## [Task to carry out]
Nothing but the line with "HTML, CSS, and" and the lines after it should appear, each retyped exactly as in the listing.

## [Data for the task]
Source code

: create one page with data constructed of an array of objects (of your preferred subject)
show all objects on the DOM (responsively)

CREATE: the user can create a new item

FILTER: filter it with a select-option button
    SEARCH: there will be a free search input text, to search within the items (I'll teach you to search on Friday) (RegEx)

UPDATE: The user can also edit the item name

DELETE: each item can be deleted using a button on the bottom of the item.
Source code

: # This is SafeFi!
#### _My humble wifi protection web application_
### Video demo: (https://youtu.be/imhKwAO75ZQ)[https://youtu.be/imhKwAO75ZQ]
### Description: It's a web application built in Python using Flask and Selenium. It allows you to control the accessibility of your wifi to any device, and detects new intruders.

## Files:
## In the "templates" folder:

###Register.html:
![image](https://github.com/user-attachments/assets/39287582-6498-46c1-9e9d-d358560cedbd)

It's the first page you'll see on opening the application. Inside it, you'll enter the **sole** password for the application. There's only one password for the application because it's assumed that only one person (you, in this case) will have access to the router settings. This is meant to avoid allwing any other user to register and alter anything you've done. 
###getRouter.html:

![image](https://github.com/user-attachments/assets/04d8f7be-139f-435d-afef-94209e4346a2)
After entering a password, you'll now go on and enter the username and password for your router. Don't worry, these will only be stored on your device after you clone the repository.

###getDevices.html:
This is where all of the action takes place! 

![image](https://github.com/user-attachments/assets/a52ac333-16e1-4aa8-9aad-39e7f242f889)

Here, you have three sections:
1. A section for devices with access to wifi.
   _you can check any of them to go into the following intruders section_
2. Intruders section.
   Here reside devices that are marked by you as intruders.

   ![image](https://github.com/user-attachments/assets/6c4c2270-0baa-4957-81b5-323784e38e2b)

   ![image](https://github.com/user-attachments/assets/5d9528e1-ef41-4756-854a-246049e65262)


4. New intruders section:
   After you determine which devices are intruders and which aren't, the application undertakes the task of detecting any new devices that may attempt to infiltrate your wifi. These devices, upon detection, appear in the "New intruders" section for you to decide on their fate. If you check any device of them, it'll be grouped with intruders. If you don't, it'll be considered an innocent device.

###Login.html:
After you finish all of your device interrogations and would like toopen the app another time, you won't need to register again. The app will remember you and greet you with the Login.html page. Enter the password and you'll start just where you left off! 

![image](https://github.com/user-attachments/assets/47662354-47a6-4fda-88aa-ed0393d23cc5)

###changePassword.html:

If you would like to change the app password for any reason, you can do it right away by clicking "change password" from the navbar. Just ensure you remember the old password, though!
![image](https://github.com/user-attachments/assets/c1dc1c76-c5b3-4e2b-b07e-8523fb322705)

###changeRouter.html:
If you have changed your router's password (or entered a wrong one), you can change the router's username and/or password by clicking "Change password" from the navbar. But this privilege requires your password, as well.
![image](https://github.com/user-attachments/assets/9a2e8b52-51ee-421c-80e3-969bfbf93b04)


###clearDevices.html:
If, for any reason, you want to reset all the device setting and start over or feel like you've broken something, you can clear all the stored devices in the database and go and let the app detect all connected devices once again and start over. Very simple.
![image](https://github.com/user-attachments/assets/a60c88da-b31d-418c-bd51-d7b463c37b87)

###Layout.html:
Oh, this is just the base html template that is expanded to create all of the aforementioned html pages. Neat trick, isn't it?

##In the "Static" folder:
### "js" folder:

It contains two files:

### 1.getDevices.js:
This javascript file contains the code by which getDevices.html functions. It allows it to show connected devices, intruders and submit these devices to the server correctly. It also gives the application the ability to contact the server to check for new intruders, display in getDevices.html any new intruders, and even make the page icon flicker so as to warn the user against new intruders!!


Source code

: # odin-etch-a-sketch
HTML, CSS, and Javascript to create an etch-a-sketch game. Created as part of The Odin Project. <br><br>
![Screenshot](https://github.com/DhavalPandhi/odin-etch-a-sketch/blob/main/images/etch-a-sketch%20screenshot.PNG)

## [Result]
HTML, CSS, and Javascript to create an etch-a-sketch game. Created as part of The Odin Project. <br><br>
![Screenshot](https://github.com/DhavalPandhi/odin-etch-a-sketch/blob/main/images/etch-a-sketch%20screenshot.PNG)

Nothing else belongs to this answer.